→ Task
Among the following entries, count the lines that contain "Definition" and report only the result.

→ Data provided
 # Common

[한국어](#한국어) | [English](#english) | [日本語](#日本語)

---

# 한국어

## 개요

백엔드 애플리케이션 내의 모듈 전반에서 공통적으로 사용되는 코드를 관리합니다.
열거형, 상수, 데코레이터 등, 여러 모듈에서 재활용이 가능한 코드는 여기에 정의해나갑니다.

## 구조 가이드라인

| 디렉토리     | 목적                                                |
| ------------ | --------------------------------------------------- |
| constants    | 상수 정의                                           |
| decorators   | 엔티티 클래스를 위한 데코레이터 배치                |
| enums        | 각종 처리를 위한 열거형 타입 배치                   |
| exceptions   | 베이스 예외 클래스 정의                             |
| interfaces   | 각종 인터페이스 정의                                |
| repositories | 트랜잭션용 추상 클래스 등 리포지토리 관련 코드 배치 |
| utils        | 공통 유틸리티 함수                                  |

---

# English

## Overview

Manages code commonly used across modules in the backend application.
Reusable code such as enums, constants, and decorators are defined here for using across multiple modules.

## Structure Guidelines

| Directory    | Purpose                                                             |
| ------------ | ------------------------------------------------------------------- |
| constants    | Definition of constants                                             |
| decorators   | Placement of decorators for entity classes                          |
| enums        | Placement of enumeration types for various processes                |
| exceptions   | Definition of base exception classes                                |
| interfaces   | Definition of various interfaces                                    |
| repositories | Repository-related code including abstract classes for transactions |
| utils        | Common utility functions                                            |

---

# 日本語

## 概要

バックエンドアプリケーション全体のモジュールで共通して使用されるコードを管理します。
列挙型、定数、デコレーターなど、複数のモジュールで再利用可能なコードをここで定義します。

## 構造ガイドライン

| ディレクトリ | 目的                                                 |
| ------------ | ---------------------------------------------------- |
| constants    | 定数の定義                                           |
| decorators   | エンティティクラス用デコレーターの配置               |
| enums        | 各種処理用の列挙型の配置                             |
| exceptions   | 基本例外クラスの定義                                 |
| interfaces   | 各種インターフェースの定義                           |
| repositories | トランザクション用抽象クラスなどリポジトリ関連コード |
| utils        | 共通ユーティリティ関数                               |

→ Reply
3